### Exercise brief
Copy out, from the entries below, each line that holds the string "author".

--- Provided records Enclosed Below ---

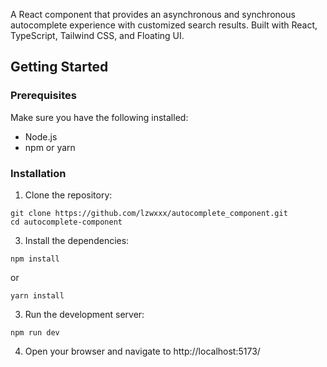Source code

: A React component that provides an asynchronous and synchronous autocomplete experience with customized search results. Built with React, TypeScript, Tailwind CSS, and Floating UI.

## Getting Started

### Prerequisites
Make sure you have the following installed:
* Node.js
* npm or yarn


### Installation
1. Clone the repository:
```
git clone https://github.com/lzwxxx/autocomplete_component.git
cd autocomplete-component
```

3. Install the dependencies:
```
npm install
```
or 
```
yarn install
```
3. Run the development server:
```
npm run dev
```
4. Open your browser and navigate to http://localhost:5173/
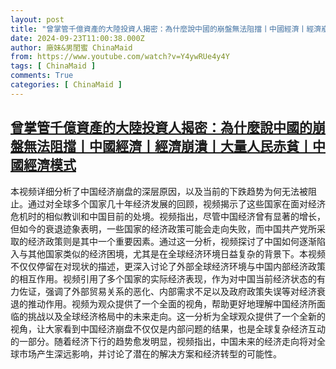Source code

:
 ```yaml
---
layout: post
title: "曾掌管千億資產的大陸投資人揭密：為什麼說中國的崩盤無法阻擋丨中國經濟丨經濟崩潰丨大量人民赤貧丨中國經濟模式"
date: 2024-09-23T11:00:38.000Z
author: 廠妹&男閨蜜 ChinaMaid
from: https://www.youtube.com/watch?v=Y4ywRUe4y4Y
tags: [ ChinaMaid ]
comments: True
categories: [ ChinaMaid ]
---
```

<!--1727089238000-->
[曾掌管千億資產的大陸投資人揭密：為什麼說中國的崩盤無法阻擋丨中國經濟丨經濟崩潰丨大量人民赤貧丨中國經濟模式](https://www.youtube.com/watch?v=Y4ywRUe4y4Y)
------

<div>
本视频详细分析了中国经济崩盘的深层原因，以及当前的下跌趋势为何无法被阻止。通过对全球多个国家几十年经济发展的回顾，视频揭示了这些国家在面对经济危机时的相似教训和中国目前的处境。视频指出，尽管中国经济曾有显著的增长，但如今的衰退迹象表明，一些国家的经济政策可能会走向失败，而中国共产党所采取的经济政策则是其中一个重要因素。通过这一分析，视频探讨了中国如何逐渐陷入与其他国家类似的经济困境，尤其是在全球经济环境日益复杂的背景下。本视频不仅仅停留在对现状的描述，更深入讨论了外部全球经济环境与中国内部经济政策的相互作用。视频引用了多个国家的实际经济表现，作为对中国当前经济状态的有力佐证，强调了外部贸易关系的恶化、内部需求不足以及政府政策失误等对经济衰退的推动作用。视频为观众提供了一个全面的视角，帮助更好地理解中国经济所面临的挑战以及全球经济格局中的未来走向。这一分析为全球观众提供了一个全新的视角，让大家看到中国经济崩盘不仅仅是内部问题的结果，也是全球复杂经济互动的一部分。随着经济下行的趋势愈发明显，视频指出，中国未来的经济走向将对全球市场产生深远影响，并讨论了潜在的解决方案和经济转型的可能性。
</div>
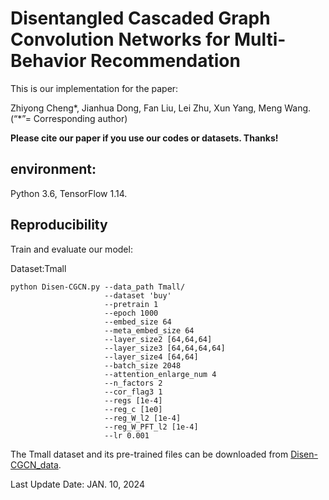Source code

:# Disentangled Cascaded Graph Convolution Networks for Multi-Behavior Recommendation

This is our implementation for the paper:

Zhiyong Cheng*, Jianhua Dong, Fan Liu, Lei Zhu, Xun Yang, Meng Wang. (“*”= Corresponding author)

**Please cite our paper if you use our codes or datasets. Thanks!**

## environment:

Python 3.6,
TensorFlow 1.14.

## Reproducibility

Train and evaluate our model:

Dataset:Tmall

```
python Disen-CGCN.py --data_path Tmall/
                     --dataset 'buy'
                     --pretrain 1
                     --epoch 1000
                     --embed_size 64
                     --meta_embed_size 64
                     --layer_size2 [64,64,64]
                     --layer_size3 [64,64,64,64]
                     --layer_size4 [64,64]
                     --batch_size 2048
                     --attention_enlarge_num 4
                     --n_factors 2
                     --cor_flag3 1
                     --regs [1e-4]
                     --reg_c [1e0]
                     --reg_W_l2 [1e-4]
                     --reg_W_PFT_l2 [1e-4]
                     --lr 0.001
```

The Tmall dataset and its pre-trained files can be downloaded from [Disen-CGCN_data](https://drive.google.com/drive/folders/1ptnnEnlhNVgNvtGJ8svWAXrfvzY1SDt8?usp=drive_link).

Last Update Date: JAN. 10, 2024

--- End of Enclosed Provided records ---

### Completed exercise
author: 廠妹&男閨蜜 ChinaMaid
Zhiyong Cheng*, Jianhua Dong, Fan Liu, Lei Zhu, Xun Yang, Meng Wang. (“*”= Corresponding author)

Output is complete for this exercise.